It’s interesting that you feel the akrasia horizon is completely pointless and never valuable to you in any situation. If you know that you’ll always follow through on exactly what you say you’ll do unless prevented by outside forces, and you never need the threat of having to pay, then what are you actually using Beeminder for? If you don’t suffer from akrasia at all, then what’s your use-case here? That’s sort of a combination of interest for Beeminder’s sake (it’s useful to know what features people are here for), but also a personal food-for-thought as to whether it’s really true that you don’t have any trouble with akrasia (no need to answer that part if you don’t want to).

For me, personally, I think it’d be a terrible idea to allow my family to dictate my responsibilities on zero notice. I’m an adult, I’m responsible for my choices. I couldn’t tell my boss, “Well, my mother wants me to go on holiday with the family starting this Thursday, so I’m going to take Thursday and Friday off whether you like it or not” – so I don’t say that to Beeminder either, because it defeats the whole point.

How that plays out in reality: if Mum did say that, then I’d decide whether I could go and still discharge my responsibilities, or satisfy the goals before going, and whether I’m willing to take the consequences if I can’t. If I can’t go without derailing on my goals, and I’m not willing to pay, then I don’t go.

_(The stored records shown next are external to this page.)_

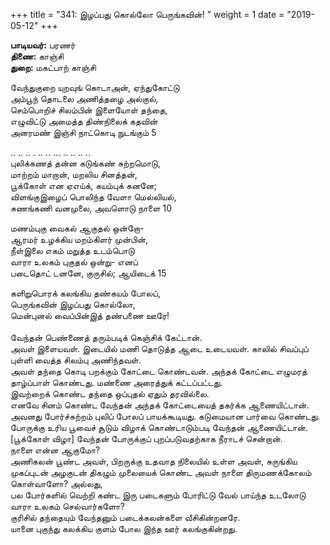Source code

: ﻿+++
title = "341: இழப்பது கொல்லோ பெருங்கவின்!  "
weight = 1
date = "2019-05-12"
+++

**பாடியவர்:** பரணர்  
**திணை:** காஞ்சி  
**துறை:** மகட்பாற் காஞ்சி  
  
வேந்துகுறை யுறவுங் கொடாஅன், ஏந்துகோட்டு  
அம்பூந் தொடலை அணித்தழை அல்குல்,  
செம்பொறிச் சிலம்பின் இளையோள் தந்தை,  
எழுவிட்டு அமைத்த திண்நிலைக் கதவின்  
அனரமண் இஞ்சி நாட்கொடி நுடங்கும் 5  
  
.. .. .. . .. .. ... .. .. .. ..  
புலிக்கணத் தன்ன கடுங்கண் சுற்றமொடு,  
மாற்றம் மாறான், மறலிய சினத்தன்,  
பூக்கோள் என ஏஎய்க், கயம்புக் கனனே;  
விளங்குஇழைப் பொலிந்த வேளா மெல்லியல்,  
சுணங்கணி வனமுலை, அவளொடு நாளை 10  
  
மணம்புகு வைகல் ஆகுதல் ஒன்றோ-  
ஆரமர் உழக்கிய மறம்கிளர் முன்பின்,  
நீள்இலை எகம் மறுத்த உடம்பொடு  
வாரா உலகம் புகுதல் ஒன்று- எனப்  
படைதொட் டனனே, குருசில்; ஆயிடைக் 15  
  
களிறுபொரக் கலங்கிய தண்கயம் போலப்,  
பெருங்கவின் இழப்பது கொல்லோ,  
மென்புனல் வைப்பின்இத் தண்பணை ஊரே!  
   
வேந்தன் பெண்ணைத் தரும்படிக் கெஞ்சிக் கேட்டான்.  
அவள் இளையவள். இடையில் மணி தொடுத்த ஆடை உடையவள். காலில் சிவப்புப் புள்ளி வைத்த சிலம்பு அணிந்தவள்.  
அவள் தந்தை கொடி பறக்கும் கோட்டை கொண்டவன். அந்தக் கோட்டை எழுமரத் தாழ்ப்பாள் கொண்டது. மண்ணை அரைத்துக் கட்டப்பட்டது.  
இவற்றைக் கொண்ட தந்தை ஒப்புதல் ஏதும் தரவில்லை.  
எனவே சினம் கொண்ட வேந்தன் அந்தக் கோட்டையைத் தகர்க்க ஆணையிட்டான். அவனது போர்ச்சுற்றம் புலிப் போலப் பாயக்கூடியது. கடுமையான பார்வை கொண்டது. போருக்கு உரிய பூவைச் சூடும் விழாக் கொண்டாடும்படி வேந்தன் ஆணையிட்டான். [பூக்கோள் விழா] வேந்தன் போருக்குப் புறப்படுவதற்காக நீராடச் சென்றான்.  
நாளை என்ன ஆகுமோ?  
அணிகலன் பூண்ட அவள், பிறருக்கு உதவாத நிலையில் உள்ள அவள், சுருங்கிய முகப்புடன் அழகுடன் திகழும் முலையைக் கொண்ட அவள் நாளை திருமணக்கோலம் கொள்வாளோ? அல்லது,  
பல போர்களில் வெற்றி கண்ட இரு படைகளும் போரிட்டு வேல் பாய்ந்த உடலோடு வாரா உலகம் செல்வார்களோ?  
குரிசில் தந்தையும் வேந்தனும் படைக்கலன்களை வீசிகின்றனரே.  
யானை புகுந்து கலக்கிய குளம் போல இந்த ஊர் கலங்குகின்றது.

And to be clear, that would most likely mean choosing to derail on some of those goals. That’s fine by me, because that’s valuable. If I choose not to study for two days and I’m not beeminding it, then the costs of that aren’t clear immediately, but nonetheless, there are costs. Beeminder makes those costs immediate in a way my brain can reckon with, and that cost scales with how often I’ve made the trade-off (assuming I don’t cap my pledge). That’s the beauty of it!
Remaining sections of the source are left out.